■ What this task involves ■
Once you reach the line with "Infrared Object Segmentation.<br/>" below, copy each line exactly, stopping after the line with "## Description", and skip any pictures.

┄┄┄┄┄┄┄┄┄┄

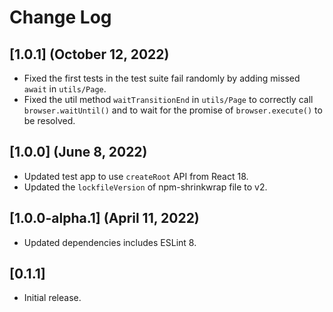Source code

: # Change Log

## [1.0.1] (October 12, 2022)

* Fixed the first tests in the test suite fail randomly by adding missed `await` in `utils/Page`.
* Fixed the util method `waitTransitionEnd` in `utils/Page` to correctly call `browser.waitUntil()` and to wait for the promise of `browser.execute()` to be resolved.

## [1.0.0] (June 8, 2022)

* Updated test app to use `createRoot` API from React 18.
* Updated the `lockfileVersion` of npm-shrinkwrap file to v2.

## [1.0.0-alpha.1] (April 11, 2022)

* Updated dependencies includes ESLint 8.

## [0.1.1]

* Initial release.
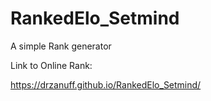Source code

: # RankedElo_Setmind
A simple Rank generator

Link to Online Rank:

https://drzanuff.github.io/RankedElo_Setmind/
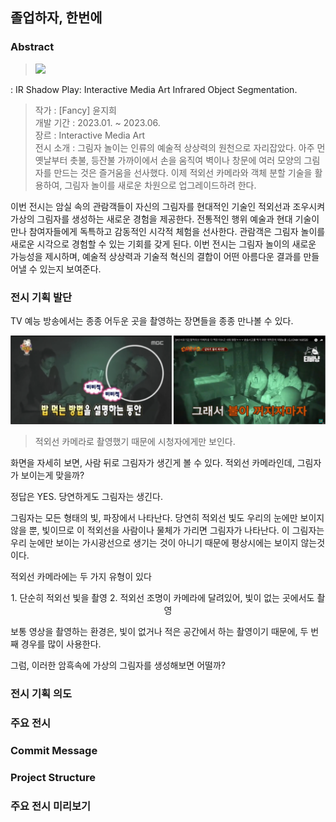 ## 졸업하자, 한번에
### Abstract
> <img src="https://img.shields.io/badge/전시명-FFCA28?style=flat-square&logo=전시명&logoColor=로고색"/>
 : IR Shadow Play: Interactive Media Art Infrared Object Segmentation.<br/>
> 작가 : [Fancy] 윤지희<br/>
> 개발 기간 : 2023.01. ~ 2023.06.<br/>
> 장르 : Interactive Media Art<br/>
> 전시 소개 : 그림자 놀이는 인류의 예술적 상상력의 원천으로 자리잡았다. 아주 먼 옛날부터 촛불, 등잔불 가까이에서 손을 움직여 벽이나 창문에 여러 모양의 그림자를 만드는 것은 즐거움을 선사했다. 이제 적외선 카메라와 객체 분할 기술을 활용하여, 그림자 놀이를 새로운 차원으로 업그레이드하려 한다.

이번 전시는 암실 속의 관람객들이 자신의 그림자를 현대적인 기술인 적외선과 조우시켜 가상의 그림자를 생성하는 새로운 경험을 제공한다. 전통적인 행위 예술과 현대 기술이 만나 참여자들에게 독특하고 감동적인 시각적 체험을 선사한다. 관람객은 그림자 놀이를 새로운 시각으로 경험할 수 있는 기회를 갖게 된다. 이번 전시는 그림자 놀이의 새로운 가능성을 제시하며, 예술적 상상력과 기술적 혁신의 결합이 어떤 아름다운 결과를 만들어낼 수 있는지 보여준다.


### 전시 기획 발단
TV 예능 방송에서는 종종 어두운 곳을 촬영하는 장면들을 종종 만나볼 수 있다.

<img src="tvshow.png">

> 적외선 카메라로 촬영했기 때문에 시청자에게만 보인다.

화면을 자세히 보면, 사람 뒤로 그림자가 생긴게 볼 수 있다.
적외선 카메라인데, 그림자가 보이는게 맞을까?

정답은 YES. 당연하게도 그림자는 생긴다.

그림자는 모든 형태의 빛, 파장에서 나타난다. 당연히 적외선 빛도 우리의 눈에만 보이지 않을 뿐, 빛이므로 이 적외선을 사람이나 물체가 가리면 그림자가 나타난다. 이 그림자는 우리 눈에만 보이는 가시광선으로 생기는 것이 아니기 때문에 평상시에는 보이지 않는것이다.

적외선 카메라에는 두 가지 유형이 있다
<div align=center>
1. 단순히 적외선 빛을 촬영
2. 적외선 조명이 카메라에 달려있어, 빛이 없는 곳에서도 촬영
</div>

보통 영상을 촬영하는 환경은, 빛이 없거나 적은 공간에서 하는 촬영이기 때문에, 두 번째 경우를 많이 사용한다.

그럼, 이러한 암흑속에 가상의 그림자를 생성해보면 어떨까?

### 전시 기획 의도


### 주요 전시


### Commit Message


### Project Structure

### 주요 전시 미리보기

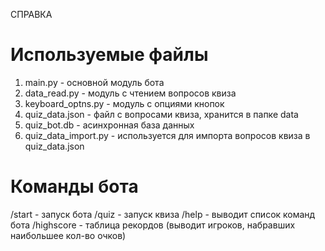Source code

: СПРАВКА	
# Используемые файлы	
1. main.py - основной модуль бота
2. data_read.py - модуль с чтением вопросов квиза
3. keyboard_optns.py - модуль с опциями кнопок
4. quiz_data.json - файл с вопросами квиза, хранится в папке data
5. quiz_bot.db - асинхронная база данных
6. quiz_data_import.py - используется для импорта вопросов квиза в quiz_data.json	

# Команды бота
/start - запуск бота
/quiz - запуск квиза
/help - выводит список команд бота
/highscore - таблица рекордов (выводит игроков, набравших наибольшее кол-во очков)
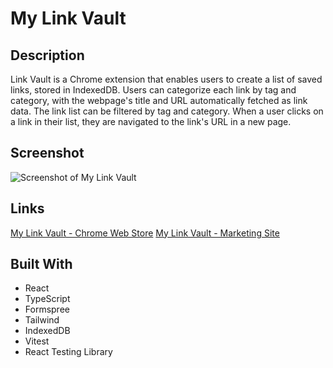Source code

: # My Link Vault

## Description
Link Vault is a Chrome extension that enables users to create a list of saved links, stored in IndexedDB. Users can categorize each link by tag and category, with the webpage's title and URL automatically fetched as link data. The link list can be filtered by tag and category. When a user clicks on a link in their list, they are navigated to the link's URL in a new page.

## Screenshot
![Screenshot of My Link Vault](/screenshot.png)

## Links
[My Link Vault - Chrome Web Store](https://chromewebstore.google.com/detail/my-link-vault/cgnjhdifiiiaepjipolnodmeccccoekk?utm_source=ext_app_menu)
[My Link Vault - Marketing Site](https://my-link-vault.vercel.app/)

## Built With
- React
- TypeScript
- Formspree
- Tailwind
- IndexedDB
- Vitest
- React Testing Library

┄┄┄┄┄┄┄┄┄┄

■ Solution for this exercise ■
 : IR Shadow Play: Interactive Media Art Infrared Object Segmentation.<br/>
> 작가 : [Fancy] 윤지희<br/>
> 개발 기간 : 2023.01. ~ 2023.06.<br/>
> 장르 : Interactive Media Art<br/>
> 전시 소개 : 그림자 놀이는 인류의 예술적 상상력의 원천으로 자리잡았다. 아주 먼 옛날부터 촛불, 등잔불 가까이에서 손을 움직여 벽이나 창문에 여러 모양의 그림자를 만드는 것은 즐거움을 선사했다. 이제 적외선 카메라와 객체 분할 기술을 활용하여, 그림자 놀이를 새로운 차원으로 업그레이드하려 한다.

이번 전시는 암실 속의 관람객들이 자신의 그림자를 현대적인 기술인 적외선과 조우시켜 가상의 그림자를 생성하는 새로운 경험을 제공한다. 전통적인 행위 예술과 현대 기술이 만나 참여자들에게 독특하고 감동적인 시각적 체험을 선사한다. 관람객은 그림자 놀이를 새로운 시각으로 경험할 수 있는 기회를 갖게 된다. 이번 전시는 그림자 놀이의 새로운 가능성을 제시하며, 예술적 상상력과 기술적 혁신의 결합이 어떤 아름다운 결과를 만들어낼 수 있는지 보여준다.


### 전시 기획 발단
TV 예능 방송에서는 종종 어두운 곳을 촬영하는 장면들을 종종 만나볼 수 있다.

<img src="tvshow.png">

> 적외선 카메라로 촬영했기 때문에 시청자에게만 보인다.

화면을 자세히 보면, 사람 뒤로 그림자가 생긴게 볼 수 있다.
적외선 카메라인데, 그림자가 보이는게 맞을까?

정답은 YES. 당연하게도 그림자는 생긴다.

그림자는 모든 형태의 빛, 파장에서 나타난다. 당연히 적외선 빛도 우리의 눈에만 보이지 않을 뿐, 빛이므로 이 적외선을 사람이나 물체가 가리면 그림자가 나타난다. 이 그림자는 우리 눈에만 보이는 가시광선으로 생기는 것이 아니기 때문에 평상시에는 보이지 않는것이다.

적외선 카메라에는 두 가지 유형이 있다
<div align=center>
1. 단순히 적외선 빛을 촬영
2. 적외선 조명이 카메라에 달려있어, 빛이 없는 곳에서도 촬영
</div>

보통 영상을 촬영하는 환경은, 빛이 없거나 적은 공간에서 하는 촬영이기 때문에, 두 번째 경우를 많이 사용한다.

그럼, 이러한 암흑속에 가상의 그림자를 생성해보면 어떨까?

### 전시 기획 의도


### 주요 전시


### Commit Message


### Project Structure

### 주요 전시 미리보기

Source code

: СПРАВКА	
# Используемые файлы	
1. main.py - основной модуль бота
2. data_read.py - модуль с чтением вопросов квиза
3. keyboard_optns.py - модуль с опциями кнопок
4. quiz_data.json - файл с вопросами квиза, хранится в папке data
5. quiz_bot.db - асинхронная база данных
6. quiz_data_import.py - используется для импорта вопросов квиза в quiz_data.json	

# Команды бота
/start - запуск бота
/quiz - запуск квиза
/help - выводит список команд бота
/highscore - таблица рекордов (выводит игроков, набравших наибольшее кол-во очков)
Source code

: # My Link Vault

## Description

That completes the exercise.